This indemnity shall survive any termination or expiry of this Agreement and shall apply whether or not the Licensee has been negligent or at fault. 

  1. LICENSEE DATA 
    1. Ownership of all Licensee Data including any Intellectual Property Rights in any Licensee Data shall at all times remain vested in the Licensee notwithstanding the uploading, collection or use of any such Licensee Data onto or via the Service.
    2. The Licensee hereby grants to SeenMachine a perpetual, irrevocable, non-exclusive, non-transferable, royalty free licence to use and process the Licensee Data for any purpose.
    3. The Licensee shall ensure that any Licensee Data which it: 
      1. uploads via the Service shall comply with the SeenMachine Advertising Content Guidelines; and
      2. collects or uses onto or via the Service is complete, accurate, and up-to date and does not contain any virus, worm, Trojan horse or other components which may be harmful to or disrupt the Service.
    4. Without prejudice to any of the other rights and remedies of SeenMachine, the Licensee acknowledges that SeenMachine shall not be liable for any failure or delay in complying with any of its obligations under this Agreement nor for any error or omission in the provision of the Service to the extent that any such failure, delay, error or omission is caused as a result of any failure by the Licensee to comply with its obligations under Clause 9.3.
  2. DATA PROTECTION
    1. The Licensee acknowledges that any personal data it provides to SeenMachine including, without limitation, in the Registration Form, shall be processed by the Licensee in accordance with the SeenMachine Privacy Notice.
  3. TERMINATION
    1. Without prejudice to any other rights or remedies available to it, either party may terminate this Agreement at any-time for convenience by written notice, provided that if SeenMachine terminates this Agreement for convenience, SeenMachine shall refund any Charges to the Licensee in relation to any Advertisements that have not been published.

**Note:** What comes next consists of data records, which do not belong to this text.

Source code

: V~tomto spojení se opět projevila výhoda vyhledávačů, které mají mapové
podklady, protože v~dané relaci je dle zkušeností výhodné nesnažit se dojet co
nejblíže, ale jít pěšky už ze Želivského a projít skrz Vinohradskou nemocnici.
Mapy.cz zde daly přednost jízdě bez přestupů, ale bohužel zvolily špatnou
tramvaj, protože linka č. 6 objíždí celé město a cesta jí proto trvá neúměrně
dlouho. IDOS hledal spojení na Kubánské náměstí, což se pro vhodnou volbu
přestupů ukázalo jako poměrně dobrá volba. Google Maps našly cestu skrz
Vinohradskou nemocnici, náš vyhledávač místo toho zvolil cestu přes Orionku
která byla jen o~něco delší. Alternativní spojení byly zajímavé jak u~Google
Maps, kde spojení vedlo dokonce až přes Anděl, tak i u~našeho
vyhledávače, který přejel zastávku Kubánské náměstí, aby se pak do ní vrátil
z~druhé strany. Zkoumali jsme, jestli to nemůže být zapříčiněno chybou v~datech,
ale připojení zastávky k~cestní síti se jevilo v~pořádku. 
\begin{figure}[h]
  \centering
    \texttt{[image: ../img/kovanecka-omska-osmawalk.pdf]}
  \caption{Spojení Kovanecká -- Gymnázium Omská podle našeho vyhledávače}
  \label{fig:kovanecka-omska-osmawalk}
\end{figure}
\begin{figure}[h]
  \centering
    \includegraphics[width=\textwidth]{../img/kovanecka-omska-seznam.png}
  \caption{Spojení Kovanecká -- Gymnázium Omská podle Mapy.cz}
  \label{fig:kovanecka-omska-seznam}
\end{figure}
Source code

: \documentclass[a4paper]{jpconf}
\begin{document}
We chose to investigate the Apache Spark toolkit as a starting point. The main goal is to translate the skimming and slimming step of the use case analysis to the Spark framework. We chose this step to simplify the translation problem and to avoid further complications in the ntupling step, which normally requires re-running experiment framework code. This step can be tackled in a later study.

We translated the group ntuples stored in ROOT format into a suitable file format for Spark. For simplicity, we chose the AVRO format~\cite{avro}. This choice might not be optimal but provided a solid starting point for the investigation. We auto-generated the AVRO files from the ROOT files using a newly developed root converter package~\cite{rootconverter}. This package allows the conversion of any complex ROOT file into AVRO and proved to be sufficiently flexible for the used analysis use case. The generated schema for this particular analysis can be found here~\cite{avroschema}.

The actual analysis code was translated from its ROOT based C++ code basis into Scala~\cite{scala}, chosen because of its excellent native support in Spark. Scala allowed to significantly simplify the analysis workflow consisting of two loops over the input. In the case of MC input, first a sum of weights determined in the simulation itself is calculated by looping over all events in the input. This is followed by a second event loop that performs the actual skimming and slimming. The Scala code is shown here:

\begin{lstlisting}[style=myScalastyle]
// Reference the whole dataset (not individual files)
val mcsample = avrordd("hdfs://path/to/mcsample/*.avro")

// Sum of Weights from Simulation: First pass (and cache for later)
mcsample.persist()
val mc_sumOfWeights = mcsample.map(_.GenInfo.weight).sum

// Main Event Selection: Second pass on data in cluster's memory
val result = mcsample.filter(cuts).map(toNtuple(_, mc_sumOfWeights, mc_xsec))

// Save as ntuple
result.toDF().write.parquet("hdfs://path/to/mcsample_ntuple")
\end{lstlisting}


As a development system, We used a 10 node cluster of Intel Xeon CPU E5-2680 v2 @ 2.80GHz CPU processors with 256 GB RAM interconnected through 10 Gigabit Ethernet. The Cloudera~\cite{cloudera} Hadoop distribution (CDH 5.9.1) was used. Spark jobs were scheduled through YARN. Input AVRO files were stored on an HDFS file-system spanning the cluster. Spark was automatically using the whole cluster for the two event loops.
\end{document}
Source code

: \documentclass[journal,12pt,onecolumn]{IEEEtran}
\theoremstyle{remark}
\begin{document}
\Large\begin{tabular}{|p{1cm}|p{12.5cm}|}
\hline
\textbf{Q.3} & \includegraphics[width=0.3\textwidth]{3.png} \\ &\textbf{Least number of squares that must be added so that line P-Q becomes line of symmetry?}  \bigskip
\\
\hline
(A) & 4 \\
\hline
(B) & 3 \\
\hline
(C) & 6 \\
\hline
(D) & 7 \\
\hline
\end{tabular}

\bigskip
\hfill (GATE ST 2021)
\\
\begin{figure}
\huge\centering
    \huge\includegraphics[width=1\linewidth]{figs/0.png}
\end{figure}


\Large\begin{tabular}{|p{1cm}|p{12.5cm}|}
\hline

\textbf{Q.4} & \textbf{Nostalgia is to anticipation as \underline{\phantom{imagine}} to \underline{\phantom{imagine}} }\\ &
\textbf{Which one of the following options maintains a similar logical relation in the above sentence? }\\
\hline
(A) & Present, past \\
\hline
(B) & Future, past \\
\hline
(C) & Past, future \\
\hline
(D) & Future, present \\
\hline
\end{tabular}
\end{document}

Subject to Clause 11.2, if the Licensee terminates this Agreement for convenience, then the Licensee will not be entitled to a refund of any Charges already paid.

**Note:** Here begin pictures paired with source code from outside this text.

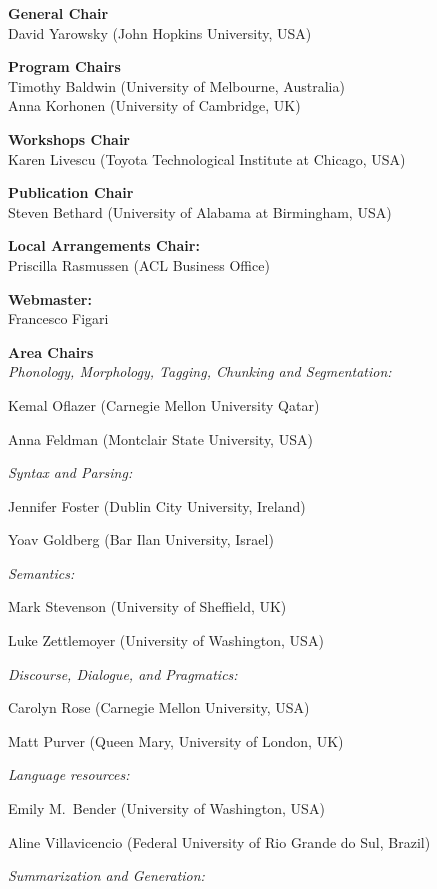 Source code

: {\small
\noindent
\textbf{General Chair}\\
David Yarowsky (John Hopkins University, USA)

\smallskip
\noindent
\textbf{Program Chairs}\\
Timothy Baldwin (University of Melbourne, Australia)\\
Anna Korhonen (University of Cambridge, UK)

\smallskip
\noindent
\textbf{Workshops Chair}\\
Karen Livescu (Toyota Technological Institute at Chicago, USA)

\smallskip
\noindent
\textbf{Publication Chair}\\
Steven Bethard (University of Alabama at Birmingham, USA)

\smallskip
\noindent
\textbf{Local Arrangements Chair:}\\
Priscilla Rasmussen (ACL Business Office)

\smallskip
\noindent
\textbf{Webmaster:}\\
Francesco Figari

\medskip
\noindent
\textbf{Area Chairs}\\
\textit{Phonology, Morphology, Tagging, Chunking and Segmentation:}

Kemal Oflazer (Carnegie Mellon University Qatar)

Anna Feldman (Montclair State University, USA)

\noindent
\textit{Syntax and Parsing:}

Jennifer Foster (Dublin City University, Ireland)

Yoav Goldberg (Bar Ilan University, Israel)

\noindent
\textit{Semantics:}

Mark Stevenson (University of Sheffield, UK)

Luke Zettlemoyer (University of Washington, USA)

\noindent
\textit{Discourse, Dialogue, and Pragmatics:}

Carolyn Rose (Carnegie Mellon University, USA)

Matt Purver (Queen Mary, University of London, UK)

\noindent
\textit{Language resources:}

Emily M.\ Bender (University of Washington, USA)

Aline Villavicencio (Federal University of Rio Grande do Sul, Brazil)

\noindent
\textit{Summarization and Generation:}

}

    2. Where the Licensee is a consumer, the Licensee acknowledges and agrees that by submitting an Advertisement to SeenMachine to be published as part of the Services:
      1. the Licensee consents to SeenMachine publishing the Advertisement within the statutory 14-day cancellation period afforded to consumers, which begins on the day that the Advertisement is published via the Services; and
      2. the Licensee’s right to cancel the contract at no cost to the Licensee during the 14-day cancellation period shall be lost.

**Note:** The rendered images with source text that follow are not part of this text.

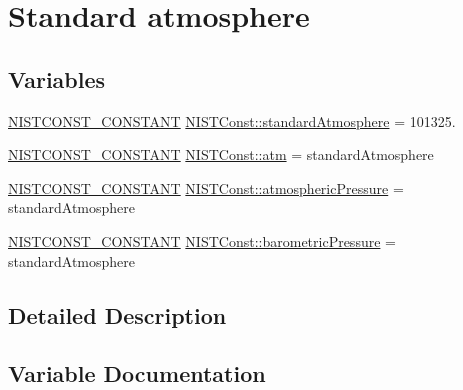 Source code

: \hypertarget{group___n_i_s_t_const-_standard_atmosphere}{}\section{Standard atmosphere}
\label{group___n_i_s_t_const-_standard_atmosphere}
\subsection*{Variables}
\begin{DoxyCompactItemize}
\item 
\mbox{\hyperlink{group___n_i_s_t_const-_macros_ga2b0fc1d7452373f816175dd86ce26729}{N\+I\+S\+T\+C\+O\+N\+S\+T\+\_\+\+C\+O\+N\+S\+T\+A\+NT}} \mbox{\hyperlink{group___n_i_s_t_const-_standard_atmosphere_ga6b5951b0dbdf131bb3138565e0828e79}{N\+I\+S\+T\+Const\+::standard\+Atmosphere}} = 101325.
\item 
\mbox{\hyperlink{group___n_i_s_t_const-_macros_ga2b0fc1d7452373f816175dd86ce26729}{N\+I\+S\+T\+C\+O\+N\+S\+T\+\_\+\+C\+O\+N\+S\+T\+A\+NT}} \mbox{\hyperlink{group___n_i_s_t_const-_standard_atmosphere_ga11e2a4d6ebd06cf99789d4bd0a98b503}{N\+I\+S\+T\+Const\+::atm}} = standard\+Atmosphere
\item 
\mbox{\hyperlink{group___n_i_s_t_const-_macros_ga2b0fc1d7452373f816175dd86ce26729}{N\+I\+S\+T\+C\+O\+N\+S\+T\+\_\+\+C\+O\+N\+S\+T\+A\+NT}} \mbox{\hyperlink{group___n_i_s_t_const-_standard_atmosphere_ga290009de599caeda81dd8578d350a6f8}{N\+I\+S\+T\+Const\+::atmospheric\+Pressure}} = standard\+Atmosphere
\item 
\mbox{\hyperlink{group___n_i_s_t_const-_macros_ga2b0fc1d7452373f816175dd86ce26729}{N\+I\+S\+T\+C\+O\+N\+S\+T\+\_\+\+C\+O\+N\+S\+T\+A\+NT}} \mbox{\hyperlink{group___n_i_s_t_const-_standard_atmosphere_gaa8cf0b181989db163a5305d0f3d3caad}{N\+I\+S\+T\+Const\+::barometric\+Pressure}} = standard\+Atmosphere
\end{DoxyCompactItemize}


\subsection{Detailed Description}


\subsection{Variable Documentation}
\mbox{\label{group___n_i_s_t_const-_standard_atmosphere_ga11e2a4d6ebd06cf99789d4bd0a98b503}}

    3. Without prejudice to any other rights or remedies available to it, SeenMachine may terminate or suspend this Agreement and/or remove any Advertisement at any-time by giving written notice to the Licensee if any of the following events occur:
      1. the Licensee commits any material breach of this Agreement and either:
        1. that breach is not capable of remedy; or
        2. that breach is capable of remedy, but the Licensee fails to remedy it within 30 days of receiving a written notice from SeenMachine containing full particulars of the material breach and requiring it to be remedied; 
      2. the Licensee becomes bankrupt or goes into liquidation (whether voluntary or compulsory), becomes insolvent, is dissolved, compounds with its creditors or has a receiver, administrative receiver or administrator appointed over the whole or any part of its assets or a petition is presented, or a meeting is convened for the purpose of considering a resolution, for the making of an administrative order, the winding-up, bankruptcy or dissolution of the Licensee or the Licensee suffers any similar process in any jurisdiction outside of England and Wales; 
      3. SeenMachine reasonably believes that the Licensee has acted illegally, fraudulently and/or been abusive to its staff and/or prospective buyers; or
      4. any competent law enforcement or compliance authority instructs, advises or makes a recommendation to SeenMachine to remove any Advertisements and/or suspend or terminate the provision of Services to the Licensee. 
    4. Upon termination or expiry of this Agreement for any reason all rights granted to the Licensee under this Agreement shall cease (save to the extent any such right is expressly stated to survive or extend beyond termination) and the Licensee shall:
      1. cease all use of and access to the Service and all other activities authorised under this Agreement, and if requested to do so by SeenMachine certify to SeenMachine in writing via a senior officer of the Licensee that it has done so; and
      2. immediately pay to SeenMachine without need for demand any sums due or accrued to SeenMachine from the Licensee under this Agreement (including any Charges) which are unpaid.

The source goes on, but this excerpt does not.